_AIM OF THE EXERCISE:_
Word for word, restate every entry shown below.

_STUDY MATERIAL:_
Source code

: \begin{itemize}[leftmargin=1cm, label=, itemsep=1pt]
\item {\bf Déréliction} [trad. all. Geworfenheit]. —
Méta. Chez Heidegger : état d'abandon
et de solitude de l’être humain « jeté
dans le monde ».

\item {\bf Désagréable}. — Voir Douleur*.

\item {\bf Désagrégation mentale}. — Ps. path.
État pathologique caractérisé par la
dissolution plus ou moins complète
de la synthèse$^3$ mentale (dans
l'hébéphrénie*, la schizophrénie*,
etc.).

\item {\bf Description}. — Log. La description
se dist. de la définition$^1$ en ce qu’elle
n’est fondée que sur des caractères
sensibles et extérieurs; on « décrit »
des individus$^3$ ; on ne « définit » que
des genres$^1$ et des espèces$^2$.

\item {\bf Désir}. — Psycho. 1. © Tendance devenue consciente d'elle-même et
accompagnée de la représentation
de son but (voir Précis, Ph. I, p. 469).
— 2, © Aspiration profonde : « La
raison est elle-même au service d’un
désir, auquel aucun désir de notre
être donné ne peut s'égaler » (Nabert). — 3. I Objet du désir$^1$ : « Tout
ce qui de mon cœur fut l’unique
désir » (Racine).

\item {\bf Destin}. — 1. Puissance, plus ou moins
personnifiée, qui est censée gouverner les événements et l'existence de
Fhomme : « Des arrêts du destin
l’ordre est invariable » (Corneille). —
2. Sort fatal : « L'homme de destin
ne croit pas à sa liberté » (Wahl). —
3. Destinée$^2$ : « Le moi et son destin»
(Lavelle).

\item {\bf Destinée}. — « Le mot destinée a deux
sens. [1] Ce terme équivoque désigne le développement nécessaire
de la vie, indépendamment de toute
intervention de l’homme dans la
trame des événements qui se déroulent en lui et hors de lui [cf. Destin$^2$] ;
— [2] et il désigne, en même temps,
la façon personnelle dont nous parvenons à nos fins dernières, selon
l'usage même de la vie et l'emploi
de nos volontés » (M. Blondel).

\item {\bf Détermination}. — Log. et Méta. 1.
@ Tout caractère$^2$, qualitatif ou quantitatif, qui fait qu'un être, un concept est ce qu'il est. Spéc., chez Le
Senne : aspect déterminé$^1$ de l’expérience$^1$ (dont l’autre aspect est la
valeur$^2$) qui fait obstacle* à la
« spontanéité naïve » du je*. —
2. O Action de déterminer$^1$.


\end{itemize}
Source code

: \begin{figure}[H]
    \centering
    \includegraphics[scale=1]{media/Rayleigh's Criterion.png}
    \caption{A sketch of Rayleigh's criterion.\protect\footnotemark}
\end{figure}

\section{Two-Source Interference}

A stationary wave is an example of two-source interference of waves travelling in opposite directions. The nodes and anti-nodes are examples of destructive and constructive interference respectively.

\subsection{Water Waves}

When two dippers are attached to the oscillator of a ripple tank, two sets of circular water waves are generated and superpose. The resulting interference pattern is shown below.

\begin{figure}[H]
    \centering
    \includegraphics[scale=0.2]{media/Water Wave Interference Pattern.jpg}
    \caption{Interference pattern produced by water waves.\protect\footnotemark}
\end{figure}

_WRITTEN ANSWER:_
Source code

: \begin{itemize}[leftmargin=1cm, label=, itemsep=1pt]
\item {\bf Déréliction} [trad. all. Geworfenheit]. —
Méta. Chez Heidegger : état d'abandon
et de solitude de l’être humain « jeté
dans le monde ».

\item {\bf Désagréable}. — Voir Douleur*.

\item {\bf Désagrégation mentale}. — Ps. path.
État pathologique caractérisé par la
dissolution plus ou moins complète
de la synthèse$^3$ mentale (dans
l'hébéphrénie*, la schizophrénie*,
etc.).

\item {\bf Description}. — Log. La description
se dist. de la définition$^1$ en ce qu’elle
n’est fondée que sur des caractères
sensibles et extérieurs; on « décrit »
des individus$^3$ ; on ne « définit » que
des genres$^1$ et des espèces$^2$.

\item {\bf Désir}. — Psycho. 1. © Tendance devenue consciente d'elle-même et
accompagnée de la représentation
de son but (voir Précis, Ph. I, p. 469).
— 2, © Aspiration profonde : « La
raison est elle-même au service d’un
désir, auquel aucun désir de notre
être donné ne peut s'égaler » (Nabert). — 3. I Objet du désir$^1$ : « Tout
ce qui de mon cœur fut l’unique
désir » (Racine).

\item {\bf Destin}. — 1. Puissance, plus ou moins
personnifiée, qui est censée gouverner les événements et l'existence de
Fhomme : « Des arrêts du destin
l’ordre est invariable » (Corneille). —
2. Sort fatal : « L'homme de destin
ne croit pas à sa liberté » (Wahl). —
3. Destinée$^2$ : « Le moi et son destin»
(Lavelle).

\item {\bf Destinée}. — « Le mot destinée a deux
sens. [1] Ce terme équivoque désigne le développement nécessaire
de la vie, indépendamment de toute
intervention de l’homme dans la
trame des événements qui se déroulent en lui et hors de lui [cf. Destin$^2$] ;
— [2] et il désigne, en même temps,
la façon personnelle dont nous parvenons à nos fins dernières, selon
l'usage même de la vie et l'emploi
de nos volontés » (M. Blondel).

\item {\bf Détermination}. — Log. et Méta. 1.
@ Tout caractère$^2$, qualitatif ou quantitatif, qui fait qu'un être, un concept est ce qu'il est. Spéc., chez Le
Senne : aspect déterminé$^1$ de l’expérience$^1$ (dont l’autre aspect est la
valeur$^2$) qui fait obstacle* à la
« spontanéité naïve » du je*. —
2. O Action de déterminer$^1$.


\end{itemize}
Source code

: \begin{figure}[H]
    \centering
    \includegraphics[scale=1]{media/Rayleigh's Criterion.png}
    \caption{A sketch of Rayleigh's criterion.\protect\footnotemark}
\end{figure}

\section{Two-Source Interference}

A stationary wave is an example of two-source interference of waves travelling in opposite directions. The nodes and anti-nodes are examples of destructive and constructive interference respectively.

\subsection{Water Waves}

When two dippers are attached to the oscillator of a ripple tank, two sets of circular water waves are generated and superpose. The resulting interference pattern is shown below.

\begin{figure}[H]
    \centering
    \includegraphics[scale=0.2]{media/Water Wave Interference Pattern.jpg}
    \caption{Interference pattern produced by water waves.\protect\footnotemark}
\end{figure}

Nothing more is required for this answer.